Y yo lo creí así. Lo creo así. Me cuesta aceptar que no es mi culpa. Sí, digo, es mi culpa, fui yo quien le dio el espacio para pensar que lo deseaba cuando no le dije inmediatamente que no. Porque quería ver si tenía algo de poder sobre él. Porque soy una trola, pienso, porque me gusta seducir, porque sostengo mucho la mirada. Es mi culpa. Yo me traje esto y ahora tengo que lidiar con las consecuencias; nunca le dije nada. No le dije, basta, dejá, no quiero. No quiero que aparezcas en mis espacios, no quiero que me hables, que me comentes cosas, que hables sobre mí. Y no es que tuviese miedo. Me volví pasiva. Pensé que si aguantaba la respiración iba a pasar pero cada tanto me despertaba y ahí estaba de nuevo. Quince notificaciones, violentándome. Y resulta que es una gracia. Que él es así, un loco, un rarito, qué le vamos a hacer.

Ustedes dicen, “pobre, está enamorado, no sabe lo que hace”, porque en el amor, vale todo, ¿no? Porque soy el objeto de deseo, un personaje de la ficción que él construyó alrededor de mí. Existo solo como destinataria de su amor, de esa locura que lo invade. Yo no decido. No soy un sujeto. Soy la pendeja que lo encandiló.

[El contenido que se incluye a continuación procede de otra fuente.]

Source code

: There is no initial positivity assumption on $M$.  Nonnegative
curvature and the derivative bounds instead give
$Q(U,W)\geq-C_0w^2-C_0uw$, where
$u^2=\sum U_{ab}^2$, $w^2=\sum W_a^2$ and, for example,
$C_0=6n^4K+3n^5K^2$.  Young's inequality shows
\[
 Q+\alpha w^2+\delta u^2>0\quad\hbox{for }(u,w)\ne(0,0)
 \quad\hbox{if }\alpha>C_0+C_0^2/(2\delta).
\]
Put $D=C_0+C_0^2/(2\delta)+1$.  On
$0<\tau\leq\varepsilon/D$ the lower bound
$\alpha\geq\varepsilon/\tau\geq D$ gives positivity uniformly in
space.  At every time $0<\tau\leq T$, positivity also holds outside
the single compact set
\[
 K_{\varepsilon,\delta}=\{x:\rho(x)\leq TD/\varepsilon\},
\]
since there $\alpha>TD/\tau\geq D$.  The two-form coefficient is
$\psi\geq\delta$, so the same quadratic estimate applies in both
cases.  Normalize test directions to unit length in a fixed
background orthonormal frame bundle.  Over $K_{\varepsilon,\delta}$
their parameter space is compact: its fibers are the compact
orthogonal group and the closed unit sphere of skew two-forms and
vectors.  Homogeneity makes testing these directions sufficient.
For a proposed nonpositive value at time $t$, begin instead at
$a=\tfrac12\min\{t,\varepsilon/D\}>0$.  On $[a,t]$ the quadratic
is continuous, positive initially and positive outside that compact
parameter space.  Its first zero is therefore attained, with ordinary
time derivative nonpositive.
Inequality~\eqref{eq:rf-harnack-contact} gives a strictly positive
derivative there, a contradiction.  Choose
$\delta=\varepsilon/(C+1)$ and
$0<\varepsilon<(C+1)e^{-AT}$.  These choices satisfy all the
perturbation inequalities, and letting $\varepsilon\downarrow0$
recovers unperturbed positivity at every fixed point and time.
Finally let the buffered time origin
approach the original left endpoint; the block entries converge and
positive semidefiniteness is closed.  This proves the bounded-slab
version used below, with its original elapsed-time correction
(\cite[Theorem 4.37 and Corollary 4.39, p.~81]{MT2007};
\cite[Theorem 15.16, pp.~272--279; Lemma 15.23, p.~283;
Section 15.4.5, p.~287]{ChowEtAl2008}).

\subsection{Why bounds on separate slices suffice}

Yo no existo. Soy un cuerpo cargado de subjetividades que se completan a partir de su mirada, subjetividades que toman forma solo cuando es su ojo el que se posa sobre ellas; pero yo, no existo. Soy un ser complejo tan solo en la medida que funcione en su historia. Soy mujer. Solo existo como cuenco de su masculinidad.

“Lo enamoraste”, dicen. ¿Cómo puedo enamorar a alguien que nunca se tomó el tiempo de conocerme, que solo se aferró a la representación que hizo de mí? Y  se aferró, con las uñas y dientes, rasgando tan hondo que se volvió real. Que la piel que terminó lastimada sí fue la mía, esta que habito, que cargo todos los días, que me vuelve humana.

Porque yo existo. Yo soy un sujeto. Soy una persona. Soy una persona, soy una persona, soy una persona. ¿Cuántas veces tengo que repetirlo para que se vuelva verdad? Cuántas veces tengo que afirmarlo.

“Si tanto te molesta, bloquealo, si tanto te molesta, ¿por qué no decís algo? No es tan grave”.

Sigo convencida de que es todo mi culpa. Que es mentira. Que estoy loca. Que no está pasando, que invento cosas. Que cada vez que se acerca a donde estoy es por otros intereses.

Pero después se me queda mirando.

Juro que no estoy loca.

Me siento culpable, y es una culpa vomitiva. Me siento culpable por no hablar, por no decir que me molestaba, por haberle dado espacio para acercarse. Como si mi espacio personal solo pudiera delimitarse cuando el “no” es verbalizado. Como si tuviera que estar todo el tiempo señalando que líneas los hombres pueden o no pueden cruzar; como si fuera mi responsabilidad enseñarle que no está bien que me respire en la nuca.

Y terminé silenciada, censurada por el miedo de que fuera a hacer acto de aparición.

Llena de disgusto y repugnancia hacia mí misma, totalmente desprotegida.

No.

No estoy loca. No es mi responsabilidad enseñarle que no está bien que se ensañe conmigo, que no está bien que me persiga, que me busque cuando yo ya lo rechacé una y otra vez. Que no está bien que se den vuelta, que digan, pobre, está loco. No está loco. No está loco, no está loco, no está loco. No es un caso aislado. No soy la única.

No tengo por qué ser el fetiche de nadie. No soy un objeto. Soy una persona.